8. Ratio Decidendi (Reason for Decision):

  1. Appeal Dismissed:
  • Grounds 1 & 2: Were challenges to the 2010 judgment, not the 2023 damages assessment. No appeal filed in 2010; now out of time. Irrelevant to the current appeal.
  • Ground 3 (Remoteness): The loss of future profits (rent) due to the injunction preventing construction was reasonably foreseeable as a serious possibility when the injunction was obtained (construction had started). Privy Council principles applied.
  • Ground 4 (Report Uncertainties): While reports contained uncertainties, the Appellant failed to challenge them via cross-examination or provide counter-evidence. The Judge was entitled to make some reduction based on identified issues, but the method of reduction was flawed (see Cross-Appeal).
  • Cross-Appeal Allowed:
    • The High Court fundamentally miscalculated damages due to a misunderstanding of the evidence:
      • Mistakenly believed the MUSA report covered 13 years (2003-2016) instead of the correct 7.5-year loss period (Jan 2005 – Jun 2012).
      • Reduced claimed $57.06m to $28m based on this error.
      • Further reduced to $10m without a reasoned basis for the $18m deduction.
  • The Court of Appeal reassessed damages at SBD $18,221,097.40, applying:
  • Reduced rental rate ($150/sq m flat) to account for overstated rent and annual increases.
    • 15% reduction for vacancy (midpoint of expert range).
    • 30% deduction for income tax (on net rent forgone).
    • Disallowed claimed building cost increases ($4.94m) as KCM didn’t build and thus didn’t incur the loss.
    • Allowed building reassessment fee ($89,431.40) as actually incurred.
    • Disallowed legal fees (covered by 2010 costs order).

9. Obiter Dicta (Other Remarks):

  1. The Appellant’s procedural failures (not appealing the 2010 judgment promptly, not cross-examining experts, not providing counter-evidence during assessment) severely hampered its case and left the lower court with unchallenged evidence.
  • The undertaking in damages given when obtaining the injunction inherently acknowledged the foreseeable risk of loss if the injunction was later found wrongful.
  • The mere passage of time without the claimant developing the land post-injunction does not automatically make lost profit claims remote if the loss during the injunction period was foreseeable.
  • Detailed reasons are required when a court makes substantial reductions from claimed damages, especially when based on perceived weaknesses in evidence.

10. Key Takeaways:

  • Foreseeability is Key for Remoteness: Loss of future profits from prevented development is recoverable if it was a reasonably foreseeable consequence of the wrongful act (e.g., an ultimately unjustified injunction) at the time it was obtained.
  • Active Participation in Assessment is Crucial: A party challenging damages evidence must cross-examine experts and/or provide credible counter-evidence.

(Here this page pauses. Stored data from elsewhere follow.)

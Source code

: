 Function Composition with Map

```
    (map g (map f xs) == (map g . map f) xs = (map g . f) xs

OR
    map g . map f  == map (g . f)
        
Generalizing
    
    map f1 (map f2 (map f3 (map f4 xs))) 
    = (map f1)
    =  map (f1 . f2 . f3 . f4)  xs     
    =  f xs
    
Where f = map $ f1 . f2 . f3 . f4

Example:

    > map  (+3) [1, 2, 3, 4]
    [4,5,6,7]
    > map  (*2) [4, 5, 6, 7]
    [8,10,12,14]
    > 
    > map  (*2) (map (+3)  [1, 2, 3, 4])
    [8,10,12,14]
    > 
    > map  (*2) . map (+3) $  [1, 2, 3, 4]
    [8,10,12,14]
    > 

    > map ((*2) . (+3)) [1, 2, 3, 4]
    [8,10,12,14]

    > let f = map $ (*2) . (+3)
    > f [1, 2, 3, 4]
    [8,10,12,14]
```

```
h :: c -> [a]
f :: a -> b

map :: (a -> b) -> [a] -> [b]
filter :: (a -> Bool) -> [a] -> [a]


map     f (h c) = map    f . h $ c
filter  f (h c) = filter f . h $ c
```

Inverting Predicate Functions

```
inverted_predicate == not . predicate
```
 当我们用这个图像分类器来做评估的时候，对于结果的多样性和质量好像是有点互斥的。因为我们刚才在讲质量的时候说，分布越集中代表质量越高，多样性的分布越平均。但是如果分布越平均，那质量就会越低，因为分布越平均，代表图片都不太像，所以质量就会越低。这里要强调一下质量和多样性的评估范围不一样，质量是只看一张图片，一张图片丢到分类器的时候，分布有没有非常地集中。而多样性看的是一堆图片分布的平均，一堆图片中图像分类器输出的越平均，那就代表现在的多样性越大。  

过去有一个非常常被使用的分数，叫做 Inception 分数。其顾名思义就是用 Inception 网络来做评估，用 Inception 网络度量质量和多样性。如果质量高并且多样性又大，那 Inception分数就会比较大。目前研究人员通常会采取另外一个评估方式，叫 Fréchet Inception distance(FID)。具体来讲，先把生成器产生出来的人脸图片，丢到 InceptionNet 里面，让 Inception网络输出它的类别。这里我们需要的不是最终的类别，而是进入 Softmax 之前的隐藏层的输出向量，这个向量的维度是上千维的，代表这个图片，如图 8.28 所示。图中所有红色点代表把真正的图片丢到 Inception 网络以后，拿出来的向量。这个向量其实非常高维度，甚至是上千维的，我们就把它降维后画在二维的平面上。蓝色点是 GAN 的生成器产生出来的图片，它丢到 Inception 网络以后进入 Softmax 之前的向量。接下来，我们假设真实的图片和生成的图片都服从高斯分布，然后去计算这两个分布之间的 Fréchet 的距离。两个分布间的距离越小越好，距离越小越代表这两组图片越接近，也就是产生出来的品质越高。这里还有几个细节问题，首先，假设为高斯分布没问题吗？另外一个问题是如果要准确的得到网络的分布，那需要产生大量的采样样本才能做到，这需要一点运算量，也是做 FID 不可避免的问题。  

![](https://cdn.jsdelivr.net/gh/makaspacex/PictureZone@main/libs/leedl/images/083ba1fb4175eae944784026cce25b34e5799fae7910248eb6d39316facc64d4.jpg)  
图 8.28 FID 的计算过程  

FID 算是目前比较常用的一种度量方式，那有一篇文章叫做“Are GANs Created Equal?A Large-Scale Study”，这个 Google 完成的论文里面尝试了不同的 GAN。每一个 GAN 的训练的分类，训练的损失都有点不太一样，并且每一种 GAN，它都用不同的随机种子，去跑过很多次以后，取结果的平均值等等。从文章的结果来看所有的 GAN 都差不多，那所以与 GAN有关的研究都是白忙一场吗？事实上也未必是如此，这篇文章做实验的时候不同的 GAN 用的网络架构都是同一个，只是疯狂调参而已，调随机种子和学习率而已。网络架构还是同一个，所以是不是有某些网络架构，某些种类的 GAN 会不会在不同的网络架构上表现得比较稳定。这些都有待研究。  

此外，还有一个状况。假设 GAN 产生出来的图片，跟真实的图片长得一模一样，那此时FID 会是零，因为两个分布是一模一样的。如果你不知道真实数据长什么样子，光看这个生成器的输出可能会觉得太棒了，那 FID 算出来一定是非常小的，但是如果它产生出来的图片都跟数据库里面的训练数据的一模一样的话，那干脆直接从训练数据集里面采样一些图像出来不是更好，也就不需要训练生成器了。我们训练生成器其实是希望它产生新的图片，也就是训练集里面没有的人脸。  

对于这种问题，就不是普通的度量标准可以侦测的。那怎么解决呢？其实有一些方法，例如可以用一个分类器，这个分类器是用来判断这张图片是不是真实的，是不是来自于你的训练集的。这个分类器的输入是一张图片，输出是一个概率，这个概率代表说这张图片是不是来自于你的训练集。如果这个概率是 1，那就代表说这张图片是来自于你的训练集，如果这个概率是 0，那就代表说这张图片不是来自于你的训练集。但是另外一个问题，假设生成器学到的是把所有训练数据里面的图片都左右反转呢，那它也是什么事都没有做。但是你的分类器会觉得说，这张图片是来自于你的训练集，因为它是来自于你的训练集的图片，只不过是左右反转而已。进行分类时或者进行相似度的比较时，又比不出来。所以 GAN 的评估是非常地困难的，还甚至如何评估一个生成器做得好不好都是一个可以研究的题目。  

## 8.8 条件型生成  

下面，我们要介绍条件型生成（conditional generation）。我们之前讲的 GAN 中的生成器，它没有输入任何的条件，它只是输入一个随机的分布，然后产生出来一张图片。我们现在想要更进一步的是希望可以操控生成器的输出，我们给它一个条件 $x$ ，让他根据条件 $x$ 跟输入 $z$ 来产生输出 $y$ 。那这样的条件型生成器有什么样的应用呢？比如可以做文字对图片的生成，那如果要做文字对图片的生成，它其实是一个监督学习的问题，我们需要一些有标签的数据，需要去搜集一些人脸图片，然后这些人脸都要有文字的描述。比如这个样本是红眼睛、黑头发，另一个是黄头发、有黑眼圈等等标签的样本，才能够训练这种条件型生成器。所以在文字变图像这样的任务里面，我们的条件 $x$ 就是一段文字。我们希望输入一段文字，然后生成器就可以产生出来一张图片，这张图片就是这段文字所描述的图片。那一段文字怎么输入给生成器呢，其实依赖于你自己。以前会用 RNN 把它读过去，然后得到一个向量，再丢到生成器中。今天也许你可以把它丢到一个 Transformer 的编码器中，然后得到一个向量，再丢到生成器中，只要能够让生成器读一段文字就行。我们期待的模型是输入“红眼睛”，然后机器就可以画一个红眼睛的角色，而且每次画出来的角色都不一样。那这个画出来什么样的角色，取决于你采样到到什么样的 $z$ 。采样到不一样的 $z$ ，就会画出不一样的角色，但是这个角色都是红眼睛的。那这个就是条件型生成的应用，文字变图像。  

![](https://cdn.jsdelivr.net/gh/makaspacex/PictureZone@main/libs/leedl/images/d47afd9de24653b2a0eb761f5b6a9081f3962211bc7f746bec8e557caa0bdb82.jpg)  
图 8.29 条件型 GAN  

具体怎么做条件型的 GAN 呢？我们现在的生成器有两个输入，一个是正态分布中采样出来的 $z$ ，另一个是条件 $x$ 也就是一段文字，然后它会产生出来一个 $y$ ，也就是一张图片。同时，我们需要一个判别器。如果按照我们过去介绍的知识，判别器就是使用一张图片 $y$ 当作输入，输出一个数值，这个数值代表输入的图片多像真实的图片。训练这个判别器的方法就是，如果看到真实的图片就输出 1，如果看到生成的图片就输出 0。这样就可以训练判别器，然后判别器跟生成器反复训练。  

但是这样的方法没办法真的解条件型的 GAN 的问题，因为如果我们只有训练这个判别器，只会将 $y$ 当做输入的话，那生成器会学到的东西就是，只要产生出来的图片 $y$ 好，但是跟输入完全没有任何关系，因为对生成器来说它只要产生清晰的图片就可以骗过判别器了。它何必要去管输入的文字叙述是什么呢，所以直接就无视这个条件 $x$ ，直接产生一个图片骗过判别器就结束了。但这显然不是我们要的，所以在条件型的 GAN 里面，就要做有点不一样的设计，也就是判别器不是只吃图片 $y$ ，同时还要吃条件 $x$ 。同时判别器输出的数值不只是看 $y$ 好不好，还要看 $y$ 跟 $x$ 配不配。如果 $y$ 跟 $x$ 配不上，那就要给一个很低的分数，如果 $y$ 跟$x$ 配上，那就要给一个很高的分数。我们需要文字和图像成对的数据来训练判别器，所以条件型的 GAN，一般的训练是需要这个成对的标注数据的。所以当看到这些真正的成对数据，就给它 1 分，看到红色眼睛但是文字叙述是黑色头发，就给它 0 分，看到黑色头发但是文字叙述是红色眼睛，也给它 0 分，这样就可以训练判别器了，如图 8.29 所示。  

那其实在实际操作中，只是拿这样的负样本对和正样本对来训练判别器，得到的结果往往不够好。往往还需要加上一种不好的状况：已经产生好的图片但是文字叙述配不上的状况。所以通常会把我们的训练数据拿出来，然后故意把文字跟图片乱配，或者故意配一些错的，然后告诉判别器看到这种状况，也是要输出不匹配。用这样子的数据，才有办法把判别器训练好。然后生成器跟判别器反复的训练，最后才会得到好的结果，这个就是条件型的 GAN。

Failure to do so risks the evidence being accepted largely unchallenged.
  • Damages Calculations Require Rigor & Transparency: Courts must base calculations on a correct understanding of evidence and provide clear reasoning for significant adjustments, especially large reductions.
  • Taxation Matters in Profit Loss Claims: Damages for lost net profit must account for the tax that would have been payable on the income; awarding gross profit unjustly enriches the claimant.
  • Unincurred Costs are Not Recoverable: Damages cannot be claimed for increased costs (e.g., building costs) if the claimant never actually incurred them by proceeding with the project.
  • Procedural Deadlines are Binding: Challenges to a judgment’s substance (like lack of reasons) must be pursued promptly via appeal; raising them years later in a separate proceeding (like damages assessment) will likely fail.

Orders:

  1. Appeal dismissed.
  2. Cross-appeal allowed.
  3. High Court assessment ($10m) set aside.
  4. Appellant (Cheungs) to pay Respondent (KCM) damages of SBD $18,221,097.40.
  5. Appellant to pay Respondents’ costs.